When I first voiced my interest in Medicine in Year 9, I was met with overwhelming support from my Science teachers and Head of Progress who guided me towards books, documentaries, public lectures and volunteering opportunities to further explore my interest. In Year 10, a group of us were taken down to Cambridge. It was here that I fell in love with the university and the way in which the medical course was taught. I remember my Head of Progress at the time promising to do everything he could to help me get there. When I was in Year 11, I sat my GCSEs. This can be a hugely daunting time for any 15/16 year old, and although I felt challenged I never once felt as though I was alone.
Aoibh (pictured far right) is currently studying Medicine at the University of Cambridge.
The community feel within Sacred Heart intensifies during Sixth Form; your classes become much smaller and you develop much closer relationships with friends and teachers. This tight knit support network makes the jump between lower school and sixth form so much easier. I received an incredible amount of academic support over these 2 years.
Extra lessons for anything I struggled with;
Tuition and resources for the entrance exams I sat (UKCAT and BMAT);
Interview practice with various people with connections to Oxbridge and Medicine;
Weekly sessions discussing issues concerning Medicine;
Meetings about my personal statement and university application;
Work experience in a hospital.
However, academic achievement is only one of many aspects of Sixth Form. The main focus of the 2 years is not to simply obtain qualifications but to enable you to spend the rest of your life doing something you love. There is a huge emphasis on personal development through non-academic activities to increase your awareness of global and local issues as well as improving skills such as public speaking. Some of the things that I got involved in were the Justice and Peace Group, the Debating Society and the Head Girl team.

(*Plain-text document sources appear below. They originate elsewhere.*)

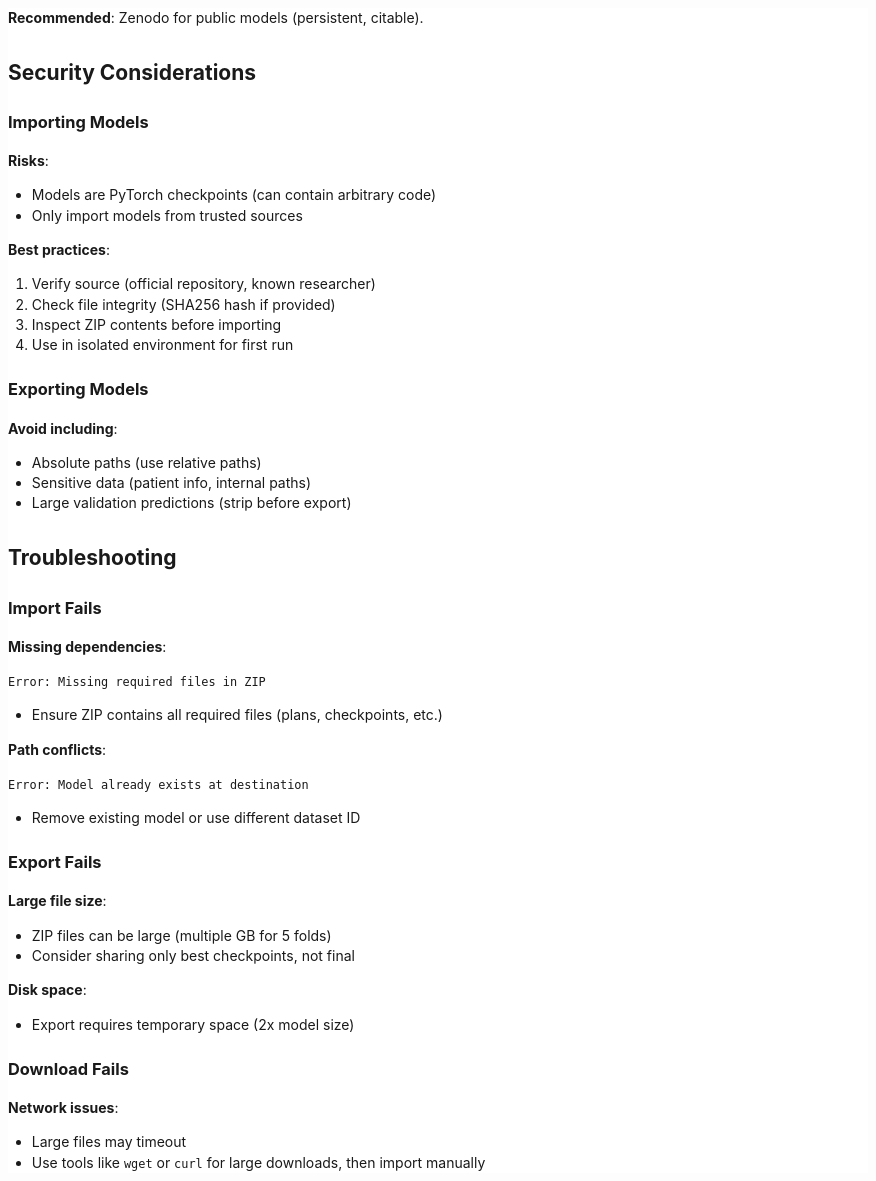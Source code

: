 **Recommended**: Zenodo for public models (persistent, citable).

## Security Considerations

### Importing Models

**Risks**:
- Models are PyTorch checkpoints (can contain arbitrary code)
- Only import models from trusted sources

**Best practices**:
1. Verify source (official repository, known researcher)
2. Check file integrity (SHA256 hash if provided)
3. Inspect ZIP contents before importing
4. Use in isolated environment for first run

### Exporting Models

**Avoid including**:
- Absolute paths (use relative paths)
- Sensitive data (patient info, internal paths)
- Large validation predictions (strip before export)

## Troubleshooting

### Import Fails

**Missing dependencies**:
```
Error: Missing required files in ZIP
```
- Ensure ZIP contains all required files (plans, checkpoints, etc.)

**Path conflicts**:
```
Error: Model already exists at destination
```
- Remove existing model or use different dataset ID

### Export Fails

**Large file size**:
- ZIP files can be large (multiple GB for 5 folds)
- Consider sharing only best checkpoints, not final

**Disk space**:
- Export requires temporary space (2x model size)

### Download Fails

**Network issues**:
- Large files may timeout
- Use tools like `wget` or `curl` for large downloads, then import manually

When I first started Sacred Heart I was incredibly shy and public speaking was my biggest fear, yet last week I presented a project I’d researched in front of over 350 people at Cambridge. I will be forever grateful for the confidence I developed due to the unique atmosphere at Sacred Heart which supported and encouraged me in everything I did, nurturing a sense of self belief that I may not have developed otherwise.
I can’t say I miss A-levels but I miss the atmosphere in Sixth Form. There is a unique ethos in Sacred Heart endorsed by staff and students alike whereby everyone is made to feel like an important part of the community. From the students who made it impossible for someone to walk from one end of the building to the other without being stopped for a hug and a chat to the cleaners who always made an effort to cheer up everyone who stayed behind to work after everyone else had gone home. It is an environment where people genuinely care about one another, one of the receptionists even cried when I got my offer for Cambridge because she knew how much it meant to me.
Although challenging at some points, my time at Sacred Heart is ultimately one I remember very positively. My advice to anyone working towards exams would be:
Figure out a routine that works for you by finding out when and where you work best and try your best to stick to it.
Slow and steady wins the race. There’s a lot of work to do but if you split it up into small amounts every day it’s manageable. This might mean you’re working when no one else is early on in the year but when exam season hits it will be far less stressful, trust me on this one.
Always be there for your friends and let them help you if you need it.
Your mental health is ALWAYS more important than your grades.
Make the most out of it. Choose subjects you love, surround yourself with people you love and take advantage of all the opportunities available to you.